Thursday, April 24, 2014
By SUDARSAN RAGHAVAN The Washington Post
NAIROBI, Kenya — One of the Islamist militants wore a white turban, others black head scarves, witnesses said. Most were dressed in civilian clothes, but a few had donned camouflage fatigues. Some carried sophisticated machine guns, others wielded the AK-47 rifles widely used by African insurgents. Most of the extremists who seized the upscale mall in Nairobi were young and barked orders in English.
Civilians who had been hiding inside during the gun battle manage to flee from the Westgate Mall in Nairobi, Kenya Saturday, Sept. 21, 2013. Gunmen threw grenades and opened fire Saturday, killing at least 22 people in an attack targeting non-Muslims at an upscale mall in Kenya's capital that was hosting a children's day event, a Red Cross official and witnesses said. (AP Photo/Jonathan Kalan)
By Monday evening, Kenyan security forces said they controlled much of the Westgate Premier Shopping Mall, although several militants from al-Shabab, a group allied with al-Qaida, appeared dug in, determined to fight to the death.
With the standoff apparently drawing to a close, there was a growing focus on the identity of the militants and how they could pull off a sophisticated assault that killed at least 62 people and keep security forces at bay for three days. Kenyan Foreign Minister Amina Mohamed said "two or three Americans" and "one Brit" were among the militants in the attack.
She said in an interview Monday with "PBS Newshour" that the Americans were 18 to 19 years old, of Somali or Arab origin and lived "in Minnesota and one other place" in the United States. The British jihadist was a woman who has "done this many times before," Mohamed said.
U.S. officials said Monday that they were pressing to determine whether any of the assailants were American.
"But at this point we have no definitive evidence of the nationalities or identities of the perpetrators," said State Department spokeswoman Jen Psaki.
Al-Shabab is a Somali militia. But Gen. Julius Karangi, chief of the Kenya Defense Forces, told reporters that the jihadists inside the mall were "clearly a multinational collection from all over the world" — though he did not offer details. "We are fighting global terrorism here," Karangi said.
On Monday, Kenyan security forces, assisted by American, European and Israeli advisers, intensified operations to end the crisis.
Police helicopters hovered over the mall. At midday, loud explosions and sporadic bursts of gunfire could be heard emanating from the shopping center. By the late afternoon, large plumes of smoke were rising from the area. A senior Interior Ministry official, Joseph Ole Lenku, said the militants had set fire to one of the shops in the mall, the Nakumatt supermarket, as a tactical diversion.

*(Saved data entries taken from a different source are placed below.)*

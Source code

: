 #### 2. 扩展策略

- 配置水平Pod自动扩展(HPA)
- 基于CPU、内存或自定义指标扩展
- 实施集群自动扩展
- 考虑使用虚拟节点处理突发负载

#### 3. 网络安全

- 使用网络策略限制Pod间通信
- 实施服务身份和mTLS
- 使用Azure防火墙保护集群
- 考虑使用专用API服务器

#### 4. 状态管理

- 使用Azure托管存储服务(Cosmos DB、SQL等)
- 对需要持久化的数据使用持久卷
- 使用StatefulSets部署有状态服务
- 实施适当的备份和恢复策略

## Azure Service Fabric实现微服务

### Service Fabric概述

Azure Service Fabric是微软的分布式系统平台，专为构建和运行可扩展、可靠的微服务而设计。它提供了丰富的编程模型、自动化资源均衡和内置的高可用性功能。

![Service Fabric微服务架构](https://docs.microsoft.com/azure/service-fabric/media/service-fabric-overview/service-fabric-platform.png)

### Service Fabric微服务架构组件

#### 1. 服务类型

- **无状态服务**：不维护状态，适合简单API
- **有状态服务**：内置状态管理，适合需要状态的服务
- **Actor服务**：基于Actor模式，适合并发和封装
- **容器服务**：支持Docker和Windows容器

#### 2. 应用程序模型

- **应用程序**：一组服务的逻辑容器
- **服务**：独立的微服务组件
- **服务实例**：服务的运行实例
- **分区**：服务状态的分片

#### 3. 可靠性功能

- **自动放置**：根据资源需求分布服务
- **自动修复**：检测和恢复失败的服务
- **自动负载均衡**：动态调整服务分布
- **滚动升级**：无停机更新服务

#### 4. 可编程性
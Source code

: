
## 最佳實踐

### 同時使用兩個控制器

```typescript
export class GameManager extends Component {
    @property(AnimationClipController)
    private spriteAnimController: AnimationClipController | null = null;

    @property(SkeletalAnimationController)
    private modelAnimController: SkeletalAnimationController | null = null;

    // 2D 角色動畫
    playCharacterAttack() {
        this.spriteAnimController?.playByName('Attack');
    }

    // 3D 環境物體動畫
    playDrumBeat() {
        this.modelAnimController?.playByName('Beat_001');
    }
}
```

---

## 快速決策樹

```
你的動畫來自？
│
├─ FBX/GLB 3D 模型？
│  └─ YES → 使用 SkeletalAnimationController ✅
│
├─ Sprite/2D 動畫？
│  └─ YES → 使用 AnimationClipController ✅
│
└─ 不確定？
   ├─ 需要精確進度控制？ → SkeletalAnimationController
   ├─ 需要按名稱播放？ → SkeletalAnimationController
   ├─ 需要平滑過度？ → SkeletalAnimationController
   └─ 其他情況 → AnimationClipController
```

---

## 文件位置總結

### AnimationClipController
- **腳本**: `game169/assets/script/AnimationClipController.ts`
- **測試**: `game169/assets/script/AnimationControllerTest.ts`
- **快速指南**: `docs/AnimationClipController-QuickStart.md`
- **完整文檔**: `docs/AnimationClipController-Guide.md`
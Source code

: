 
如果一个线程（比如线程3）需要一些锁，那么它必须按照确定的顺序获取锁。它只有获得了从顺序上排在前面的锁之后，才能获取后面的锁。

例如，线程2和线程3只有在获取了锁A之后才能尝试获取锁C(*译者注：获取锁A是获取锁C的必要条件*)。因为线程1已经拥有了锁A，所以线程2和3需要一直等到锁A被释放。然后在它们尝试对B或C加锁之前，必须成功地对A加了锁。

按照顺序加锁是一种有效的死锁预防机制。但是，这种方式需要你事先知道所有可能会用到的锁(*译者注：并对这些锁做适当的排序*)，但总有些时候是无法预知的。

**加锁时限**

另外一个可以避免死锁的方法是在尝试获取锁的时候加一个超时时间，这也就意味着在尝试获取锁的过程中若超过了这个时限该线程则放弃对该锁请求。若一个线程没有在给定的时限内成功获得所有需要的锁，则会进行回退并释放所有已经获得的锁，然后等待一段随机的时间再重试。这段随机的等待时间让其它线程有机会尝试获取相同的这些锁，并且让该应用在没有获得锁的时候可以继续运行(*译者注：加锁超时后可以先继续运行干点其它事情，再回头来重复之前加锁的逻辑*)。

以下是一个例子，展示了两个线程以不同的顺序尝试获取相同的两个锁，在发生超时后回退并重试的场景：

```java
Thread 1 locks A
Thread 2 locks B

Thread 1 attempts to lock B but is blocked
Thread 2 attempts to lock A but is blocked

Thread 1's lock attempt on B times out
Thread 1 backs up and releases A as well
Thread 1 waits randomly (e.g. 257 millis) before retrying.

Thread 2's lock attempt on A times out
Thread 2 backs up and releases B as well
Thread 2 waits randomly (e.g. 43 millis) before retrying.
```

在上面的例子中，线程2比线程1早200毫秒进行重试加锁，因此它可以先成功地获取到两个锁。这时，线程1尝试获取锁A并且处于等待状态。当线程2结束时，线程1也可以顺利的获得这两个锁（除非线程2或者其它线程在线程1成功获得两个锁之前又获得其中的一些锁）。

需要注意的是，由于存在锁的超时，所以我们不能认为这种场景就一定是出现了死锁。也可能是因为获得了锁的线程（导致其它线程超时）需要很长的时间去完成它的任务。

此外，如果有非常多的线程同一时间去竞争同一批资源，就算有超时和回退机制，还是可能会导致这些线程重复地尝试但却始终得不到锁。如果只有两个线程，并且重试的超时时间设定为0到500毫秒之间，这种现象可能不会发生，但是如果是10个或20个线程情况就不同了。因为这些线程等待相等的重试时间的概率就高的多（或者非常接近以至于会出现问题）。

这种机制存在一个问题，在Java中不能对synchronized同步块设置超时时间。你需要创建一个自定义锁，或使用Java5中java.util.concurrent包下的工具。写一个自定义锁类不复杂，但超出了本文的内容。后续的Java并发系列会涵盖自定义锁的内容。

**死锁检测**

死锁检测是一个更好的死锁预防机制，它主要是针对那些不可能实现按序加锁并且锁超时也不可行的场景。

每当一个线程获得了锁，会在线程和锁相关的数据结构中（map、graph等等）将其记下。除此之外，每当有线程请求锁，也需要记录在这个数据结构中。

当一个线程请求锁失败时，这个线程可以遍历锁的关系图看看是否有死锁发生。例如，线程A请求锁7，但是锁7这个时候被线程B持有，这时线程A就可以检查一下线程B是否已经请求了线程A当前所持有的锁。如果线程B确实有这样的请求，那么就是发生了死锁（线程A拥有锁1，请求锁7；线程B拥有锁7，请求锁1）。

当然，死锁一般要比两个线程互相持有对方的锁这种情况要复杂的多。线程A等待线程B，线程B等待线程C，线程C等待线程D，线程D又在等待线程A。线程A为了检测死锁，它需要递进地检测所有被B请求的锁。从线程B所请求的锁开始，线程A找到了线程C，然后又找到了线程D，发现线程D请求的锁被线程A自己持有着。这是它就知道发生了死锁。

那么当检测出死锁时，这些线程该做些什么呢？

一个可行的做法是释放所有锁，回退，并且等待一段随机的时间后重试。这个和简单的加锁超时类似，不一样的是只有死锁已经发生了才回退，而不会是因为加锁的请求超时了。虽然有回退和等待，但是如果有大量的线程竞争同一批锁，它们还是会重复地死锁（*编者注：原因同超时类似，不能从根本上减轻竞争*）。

Many Kenyans have questioned why it has taken so long to end the siege. Senior Kenyan government officials have said that security forces were being cautious to avoid the deaths of innocent civilians. On Monday morning, a spokesman for al-Shabab reportedly threatened to execute hostages if security forces stormed the mall. "The mujahideen will kill the hostages if the enemies use force," Sheik Ali Mohamud Rage said in an audio statement posted online.
The death toll released by the government stood at 62 civilians, with more than 175 injured. It was the deadliest attack in Kenya since the 1998 bombing of the U.S. Embassy in Nairobi. An earlier figure of 69 deaths, provided by the Kenyan Red Cross, was later revised downward. Sixty-three people were missing, according to the Red Cross, suggesting that the militants still held hostages inside the mall. Kenyan officials said 10 bodies had been pulled out of the mall over the previous 24 hours.
Al-Shabab has said the carnage was in retaliation for Kenya sending troops to fight in Somalia, where they remain a key defense for the Western-backed Mogadishu government against the militia.